2015-10-13 HK Zagłębie Sosnowiec – Comarch Cracovia 2:9
|
14 kolejka, 2 runda, etap I, Polska Hokej Liga - hokej mężczyzn Sosnowiec, wtorek, 13 października 2015, 19:00
(0:1; 1:4; 1:4) |
|
Skład: Kieler (41' Białek) Kečkeš Krawczyk M. Kozłowski T. Kozłowski Sikora Kowalówka Horzelski Bernat Rutkowski Jaros Jaskólski Andrejkiw Nahunko Czerniadiew Bułanowski Kafel Gniewek Jaskólski Stojek Wąsiński |
|
Skład: Radziszewski (46' Kowalówka) Rompkowski Spady Svitana Dziubiński Šinágl Dąbkowski Wajda Urbanowicz Pasiut Guzik Noworyta Kruczek Drzewiecki Słaboń Kapica Dutka Maciejewski Kisielewski Wróbel Domogała |
Opis meczu
Hokej.net
Przez pierwszych 10 minut gospodarze dzielnie się bronili i wcale nie zanosiło się na późniejszy pogrom. Worek z bramkami otworzył Pasiut, po którego strzale krążek odbił się od łyżwy Horzelskiego i wpadł do siatki obok zaskoczonego Kielera. Kolejna bramka padła w 27. minucie gry: Kapica podał do Drzewieckiego, a ten z bulika nie dał szans bramkarzowi Zagłębia.
Trzy minuty później dość niespodziewanie gospodarze złapali kontakt. Kozłowski idealnie obsłużył Bułanowskiego, a ten w sytuacji sam na sam zaliczył swoje pierwsze trafienie w barwach Zagłębia. Przez chwilę wydawało się, że miejscowi ponownie spróbują nawiązać walkę z krakowianami, ale gol Dziubińskiego w 30. minucie zniweczył nadzieję sosnowiczan.
Kolejne minuty to dominacja Cracovii, a bramki zdobywali: Słaboń (dwie), Svitana, Pasiut, Kapica oraz Urbanowicz. W 45. minucie do boksu zjechał Radziszewski, a miejsce w bramce zajął Robert Kowalówka, który jednak niecałe siedem minut później musiał wyciągać krążek z siatki.
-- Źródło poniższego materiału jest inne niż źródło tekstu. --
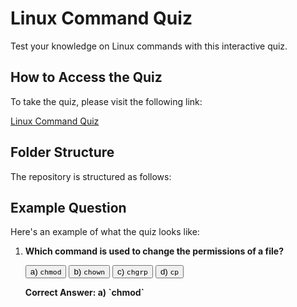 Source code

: # Linux Command Quiz

Test your knowledge on Linux commands with this interactive quiz.

## How to Access the Quiz

To take the quiz, please visit the following link:

[Linux Command Quiz](https://your-username.github.io/your-repository/)

## Folder Structure

The repository is structured as follows:


## Example Question

Here's an example of what the quiz looks like:

1. **Which command is used to change the permissions of a file?**

   <button onclick="showAnswer('answer1')">a) `chmod`</button>
   <button onclick="showAnswer('answer1')">b) `chown`</button>
   <button onclick="showAnswer('answer1')">c) `chgrp`</button>
   <button onclick="showAnswer('answer1')">d) `cp`</button>

   <div id="answer1" class="answer">
      <p><strong>Correct Answer: a) `chmod`</strong></p>
   </div>
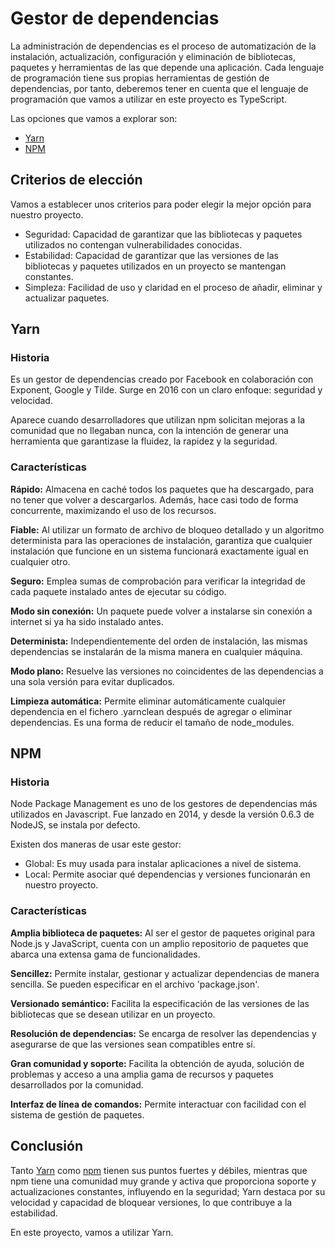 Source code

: # Gestor de dependencias
La administración de dependencias es el proceso de automatización de la
instalación, actualización, configuración y eliminación de bibliotecas,
paquetes y herramientas de las que depende una aplicación. Cada lenguaje
de programación tiene sus propias herramientas de gestión de dependencias,
por tanto, deberemos tener en cuenta que el lenguaje de programación que
vamos a utilizar en este proyecto es TypeScript.

Las opciones que vamos a explorar son:
* [Yarn](#yarn)
* [NPM](#npm)


## Criterios de elección
Vamos a establecer unos criterios para poder elegir la mejor opción para
nuestro proyecto.

* Seguridad: Capacidad de garantizar que las bibliotecas y paquetes utilizados
no contengan vulnerabilidades conocidas.
* Estabilidad: Capacidad de garantizar que las versiones de las bibliotecas y
paquetes utilizados en un proyecto se mantengan constantes.
* Simpleza: Facilidad de uso y claridad en el proceso de añadir, eliminar y
actualizar paquetes.


## Yarn
### Historia
Es un gestor de dependencias creado por Facebook en colaboración con Exponent,
Google y Tilde. Surge en 2016 con un claro enfoque: seguridad y velocidad.

Aparece cuando desarrolladores que utilizan npm solicitan mejoras a la
comunidad que no llegaban nunca, con la intención de generar una herramienta
que garantizase la fluidez, la rapidez y la seguridad.

### Características
**Rápido:** Almacena en caché todos los paquetes que ha descargado, para no
tener que volver a descargarlos. Además, hace casi todo de forma concurrente,
maximizando el uso de los recursos.

**Fiable:** Al utilizar un formato de archivo de bloqueo detallado y un
algoritmo determinista para las operaciones de instalación, garantiza que
cualquier instalación que funcione en un sistema funcionará exactamente igual
en cualquier otro.

**Seguro:** Emplea sumas de comprobación para verificar la integridad de cada
paquete instalado antes de ejecutar su código.

**Modo sin conexión:** Un paquete puede volver a instalarse sin conexión a
internet si ya ha sido instalado antes.

**Determinista:** Independientemente del orden de instalación, las mismas
dependencias se instalarán de la misma manera en cualquier máquina.

**Modo plano:** Resuelve las versiones no coincidentes de las dependencias a
una sola versión para evitar duplicados.

**Limpieza automática:** Permite eliminar automáticamente cualquier
dependencia en el fichero .yarnclean después de agregar o eliminar
dependencias. Es una forma de reducir el tamaño de node_modules.


## NPM
### Historia
Node Package Management es uno de los gestores de dependencias más utilizados
en Javascript. Fue lanzado en 2014, y desde la versión 0.6.3 de NodeJS, se
instala por defecto.

Existen dos maneras de usar este gestor:

* Global: Es muy usada para instalar aplicaciones a nivel de sistema.
* Local: Permite asociar qué dependencias y versiones funcionarán en nuestro
proyecto.

### Características
**Amplia biblioteca de paquetes:** Al ser el gestor de paquetes original para
Node.js y JavaScript, cuenta con un amplio repositorio de paquetes que abarca
una extensa gama de funcionalidades.

**Sencillez:** Permite instalar, gestionar y actualizar dependencias de manera
sencilla. Se pueden especificar en el archivo 'package.json'.

**Versionado semántico:** Facilita la especificación de las versiones de las
bibliotecas que se desean utilizar en un proyecto.

**Resolución de dependencias:** Se encarga de resolver las dependencias y
asegurarse de que las versiones sean compatibles entre sí.

**Gran comunidad y soporte:** Facilita la obtención de ayuda, solución de
problemas y acceso a una amplia gama de recursos y paquetes desarrollados por
la comunidad.

**Interfaz de línea de comandos:** Permite interactuar con facilidad con el
sistema de gestión de paquetes.

## Conclusión
Tanto [Yarn](#yarn) como [npm](#npm) tienen sus puntos fuertes y débiles,
mientras que npm tiene una comunidad muy grande y activa que proporciona
soporte y actualizaciones constantes, influyendo en la seguridad; Yarn destaca
por su velocidad y capacidad de bloquear versiones, lo que contribuye a la
estabilidad.

En este proyecto, vamos a utilizar Yarn.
Drugiego gola dla Zagłębia zdobył Dominik Nahunko.Źródło: Hokej.net 13 października 2015 [1]
Trenerzy po meczu
Rudolf Rohaček, trener Cracovii
Chcieliśmy od początku grać bez wymuszonych błędów i strzelić pierwszą bramkę. To nam się udało i w zasadzie dodało nam pewności siebie, Pierwsza tercja była wyrównana, szybka, ale już kolejne minuty sprawiały, że Zagłębie nie było w stanie dotrzymać nam kroku. W trzeciej tercji mecz rozstrzygał się już w zasdzie o to, ile bramek strzelimy. Zagraliśmy dobrze i jestem zadowolony z tego wyniku i nie żałuje, że nie wpadło dwucyfrowo.